Elswick pensioner restores £1 yacht in memory of his baby daughter
Stunning pictures show how a waterway loving pensioner has refurbished a yacht in memory of his baby daughter who tragically died.
The 1974 26ft Westerly yacht, Rebekah Louise, was destined for the scrap heap after its previous owner, in his 80s, could not maintain it.
Boater Colin Ogden, from Elswick, near Preston, was encouraged by a friend to look at the vessel and despite its terrible leaking state, he was immediately drawn to it when he spotted its name.
Louise was the middle name of Colin's baby daughter Alice, who died as an infant.
He immediately bought the yacht for a pound in August, and since then - between lockdowns - has spent hundreds of hours and around £2,000 repairing and revamping it.
It is the second boat Colin has worked on as a memorial project, Earlier last year he restored his late wife Lynda's old boat Whimbrel as a tribute to her.
The couple, who were both waterway enthusiasts, spent their lives sailing together on the Lancaster Canal during their 21 year marriage.
They were passionate campaigners for the restoration of the northern reaches of the Lancaster Canal, which would see the reconnection of the 42 miles of the southern canal - from Preston to Tewitfield - with the Northern reaches that go into Cumbria, which were abandoned in the late 50s.
As Colin prepares to launch Rebekah Louise, he told the Post: "It's a lasting tribute and it brought back memories.
"When I saw the 'Louise' it was like an omen, telling me to save her. It would have been a crying shame to leave it.

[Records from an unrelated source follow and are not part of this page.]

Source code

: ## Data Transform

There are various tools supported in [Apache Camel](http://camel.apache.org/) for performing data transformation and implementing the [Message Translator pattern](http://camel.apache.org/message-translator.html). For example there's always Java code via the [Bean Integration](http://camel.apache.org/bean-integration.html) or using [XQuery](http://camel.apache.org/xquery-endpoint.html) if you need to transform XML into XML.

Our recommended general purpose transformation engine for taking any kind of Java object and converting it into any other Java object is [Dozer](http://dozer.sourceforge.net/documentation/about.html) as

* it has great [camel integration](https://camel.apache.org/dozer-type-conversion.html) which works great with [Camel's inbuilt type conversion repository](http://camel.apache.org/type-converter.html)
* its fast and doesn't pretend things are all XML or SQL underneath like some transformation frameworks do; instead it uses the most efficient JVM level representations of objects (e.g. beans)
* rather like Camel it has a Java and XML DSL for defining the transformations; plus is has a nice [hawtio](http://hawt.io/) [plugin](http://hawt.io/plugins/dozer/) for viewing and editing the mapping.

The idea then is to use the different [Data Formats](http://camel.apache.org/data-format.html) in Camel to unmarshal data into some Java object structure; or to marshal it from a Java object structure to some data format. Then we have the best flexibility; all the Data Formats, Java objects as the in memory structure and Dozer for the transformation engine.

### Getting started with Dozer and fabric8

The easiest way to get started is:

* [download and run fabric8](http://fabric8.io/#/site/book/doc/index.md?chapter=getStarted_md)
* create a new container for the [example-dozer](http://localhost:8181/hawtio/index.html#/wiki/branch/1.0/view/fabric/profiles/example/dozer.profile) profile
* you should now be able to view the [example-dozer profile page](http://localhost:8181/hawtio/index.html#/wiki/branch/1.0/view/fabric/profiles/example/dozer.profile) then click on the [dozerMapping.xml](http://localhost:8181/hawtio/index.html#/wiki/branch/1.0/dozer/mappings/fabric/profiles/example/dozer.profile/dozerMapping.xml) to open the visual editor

"It was a shame, it had been let go and the engine had been leaking and water had flooded in - a leaking valve had pumped seawater into the back end of the boat.

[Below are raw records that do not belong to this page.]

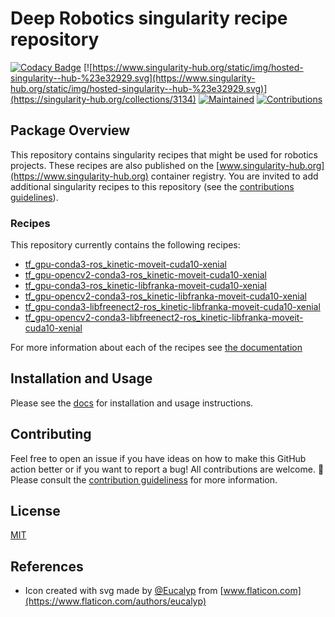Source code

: # Deep Robotics singularity recipe repository

[![Codacy Badge](https://app.codacy.com/project/badge/Grade/131e90f18d204ba79493f91db0489066)](https://www.codacy.com/gh/rickstaa/deep-robotics-singularity-recipes/dashboard?utm_source=github.com&utm_medium=referral&utm_content=rickstaa/deep-robotics-singularity-recipes&utm_campaign=Badge_Grade)
[![https://www.singularity-hub.org/static/img/hosted-singularity--hub-%23e32929.svg](https://www.singularity-hub.org/static/img/hosted-singularity--hub-%23e32929.svg)](https://singularity-hub.org/collections/3134)
[![Maintained](https://img.shields.io/badge/Maintained%3F-yes-green)](https://github.com/rickstaa/Todoist_Global_Shortcuts_WIN10/pulse)
[![Contributions](https://img.shields.io/badge/contributions-welcome-orange.svg)](https://github.com/rickstaa/Todoist_Global_Shortcuts_WIN10/blob/master/contributing.md)

## Package Overview

This repository contains singularity recipes that might be used for robotics
projects. These recipes are also published on the [www.singularity-hub.org](https://www.singularity-hub.org)
container registry. You are invited to add additional singularity recipes
to this repository (see the [contributions guidelines](https://github.com/rickstaa/deep-robotics-singularity-recipes/blob/master/contributing.md)).

### Recipes

This repository currently contains the following recipes:

-   [tf_gpu-conda3-ros_kinetic-moveit-cuda10-xenial](https://github.com/rickstaa/deep-robotics-singularity-recipes/blob/master/Singularity.tf_gpu-conda3-ros_kinetic-moveit-cuda10-xenial)
-   [tf_gpu-opencv2-conda3-ros_kinetic-moveit-cuda10-xenial](https://github.com/rickstaa/deep-robotics-singularity-recipes/blob/master/Singularity.tf_gpu-opencv2-conda3-ros_kinetic-moveit-cuda10-xenial)
-   [tf_gpu-conda3-ros_kinetic-libfranka-moveit-cuda10-xenial](https://github.com/rickstaa/deep-robotics-singularity-recipes/blob/master/Singularity.tf_gpu-conda3-ros_kinetic-libfranka-moveit-cuda10-xenial)
-   [tf_gpu-opencv2-conda3-ros_kinetic-libfranka-moveit-cuda10-xenial](https://github.com/rickstaa/deep-robotics-singularity-recipes/blob/master/Singularity.tf_gpu-opencv2-conda3-ros_kinetic-libfranka-moveit-cuda10-xenial)
-   [tf_gpu-conda3-libfreenect2-ros_kinetic-libfranka-moveit-cuda10-xenial](https://github.com/rickstaa/deep-robotics-singularity-recipes/blob/master/Singularity.tf_gpu-conda3-libfreenect2-ros_kinetic-libfranka-moveit-cuda10-xenial)
-   [tf_gpu-opencv2-conda3-libfreenect2-ros_kinetic-libfranka-moveit-cuda10-xenial](https://github.com/rickstaa/deep-robotics-singularity-recipes/blob/master/Singularity.tf_gpu-opencv2-conda3-libfreenect2-ros_kinetic-libfranka-moveit-cuda10-xenial)

For more information about each of the recipes see [the documentation](https://github.com/rickstaa/deep-robotics-singularity-recipesinfo/recipes)

## Installation and Usage

Please see the [docs](https://github.com/rickstaa/deep-robotics-singularity-recipes) for installation and usage instructions.

## Contributing

Feel free to open an issue if you have ideas on how to make this GitHub action better or if you want to report a bug! All contributions are welcome. :rocket: Please consult the [contribution guideliness](CONTRIBUTING.md) for more information.

## License

[MIT](LICENSE)

## References

-   Icon created with svg made by [@Eucalyp](https://www.flaticon.com/authors/eucalyp) from [www.flaticon.com](https://www.flaticon.com/authors/eucalyp)
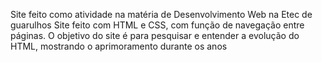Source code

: Site feito como atividade na matéria de Desenvolvimento Web na Etec de guarulhos
Site feito com HTML e CSS, com função de navegação entre páginas. O objetivo do site é para pesquisar e entender a evolução do HTML, mostrando o aprimoramento durante os anos 
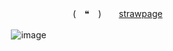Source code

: 　　　　　　　　　　　　　　　　　　　(　❝　)　　[strawpage](https://humberto.straw.page/)　　　　　　

ㅤㅤㅤㅤㅤㅤㅤㅤㅤㅤㅤㅤㅤ![image](https://cdn.discordapp.com/attachments/1122029992717598820/1407991539510280303/IMG_9034.gif?ex=68a81dce&is=68a6cc4e&hm=83167bc58ffa3acb5604d5da88d9dbef053a14232c1e95770818ed6f8689f954)
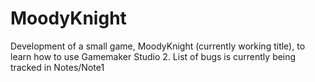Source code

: # MoodyKnight
Development of a small game, MoodyKnight (currently working title), to learn how to use Gamemaker Studio 2. 
List of bugs is currently being tracked in Notes/Note1

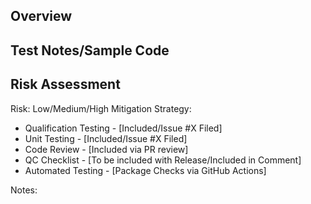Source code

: 
## Overview
<!--- What was done in the source branch -->
<!--- (i.e. bugfixes, feature additions, etc.) -->

## Test Notes/Sample Code
<!--- Notes about testing or code to reproduce new functionality --->

## Risk Assessment
<!--- Complete a Risk Assessment for this Pull Request-->
<!--- Provide a quick description of what was done and why the -->
<!--- risk level and mitigation strategies were chosen -->
<!--- Each mitigation strategy should be given a status before PR is merged --->



Risk: Low/Medium/High
Mitigation Strategy: 
- Qualification Testing - [Included/Issue #X Filed]
- Unit Testing - [Included/Issue #X Filed]
- Code Review - [Included via PR review]
- QC Checklist - [To be included with Release/Included in Comment]
- Automated Testing - [Package Checks via GitHub Actions]

Notes: 

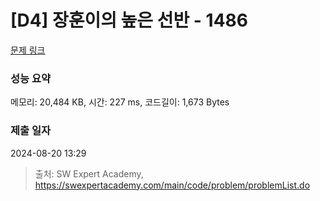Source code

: # [D4] 장훈이의 높은 선반 - 1486 

[문제 링크](https://swexpertacademy.com/main/code/problem/problemDetail.do?contestProbId=AV2b7Yf6ABcBBASw) 

### 성능 요약

메모리: 20,484 KB, 시간: 227 ms, 코드길이: 1,673 Bytes

### 제출 일자

2024-08-20 13:29



> 출처: SW Expert Academy, https://swexpertacademy.com/main/code/problem/problemList.do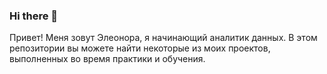 ### Hi there 👋
Привет! Меня зовут Элеонора, я начинающий аналитик данных. В этом репозитории вы можете найти некоторые из моих проектов, выполненных во время практики и обучения.

<!--
**Eleonora-The-Analyst/Eleonora-The-Analyst** is a ✨ _special_ ✨ repository because its `README.md` (this file) appears on your GitHub profile.

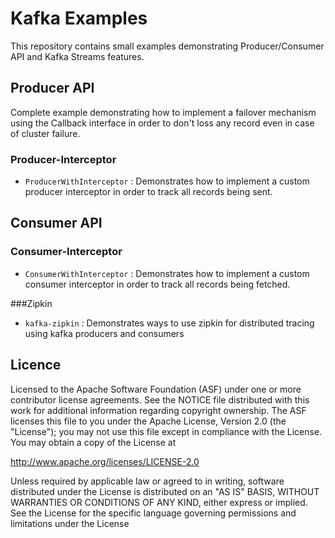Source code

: # Kafka Examples

This repository contains small examples demonstrating Producer/Consumer API and Kafka Streams features.

## Producer API
Complete example demonstrating how to implement a failover mechanism using the Callback interface in order to don't loss any record even in case of cluster failure.

### Producer-Interceptor

* `ProducerWithInterceptor` : Demonstrates how to implement a custom producer interceptor in order to track all records being sent.


## Consumer API

### Consumer-Interceptor

* `ConsumerWithInterceptor` : Demonstrates how to implement a custom consumer interceptor in order to track all records being fetched.

###Zipkin
* `kafka-zipkin` : Demonstrates ways to use zipkin for distributed tracing using kafka producers and consumers

## Licence
Licensed to the Apache Software Foundation (ASF) under one or more contributor license agreements. See the NOTICE file distributed with this work for additional information regarding copyright ownership. The ASF licenses this file to you under the Apache License, Version 2.0 (the "License"); you may not use this file except in compliance with the License. You may obtain a copy of the License at

http://www.apache.org/licenses/LICENSE-2.0

Unless required by applicable law or agreed to in writing, software distributed under the License is distributed on an "AS IS" BASIS, WITHOUT WARRANTIES OR CONDITIONS OF ANY KIND, either express or implied. See the License for the specific language governing permissions and limitations under the License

" I said to the owner 'you're not going to scrap it surely?'. He agreed to sell it for a pound as a gesture. I gave him a pound coin taped to the paper I'd signed.
"All the roof was hanging off, the lighting was broken and carpet ruined.
"I thought 'I've done Lynda's boat and I'm going to do this for Alice'.
" Most of the interior was done in September. By the end of the year I had it lifted out but couldn't get to it due to the restrictions.
"Eventually I was able to strip it back to its original gel coat which took 17 days to get it back to something decent - it was a mess. I was leaving the house at 8am and leaving the boat at 5.30pm every day.
"It had three coats of marine primer, five coats of top coat which every coat was taken back to get the gloss finish."
Colin used a staggering 500 sanding discs to help strip back the paint!
Though the hull, cabin and cockpit were beginning to look good, the retired plumber hit another issue.
He explains: " The original engine, a 1970 Volvo MD2 Diesel with 25 horsepower, had not been touched for years. A frost plug had popped under the back deck and flooded.
"The oil I removed was like treacle, the fuel filters were clogged and blocked and I had the injectors cleaned.
"But now it goes like the clappers."
Colin is hoping to launch it on the water at Glasson next week.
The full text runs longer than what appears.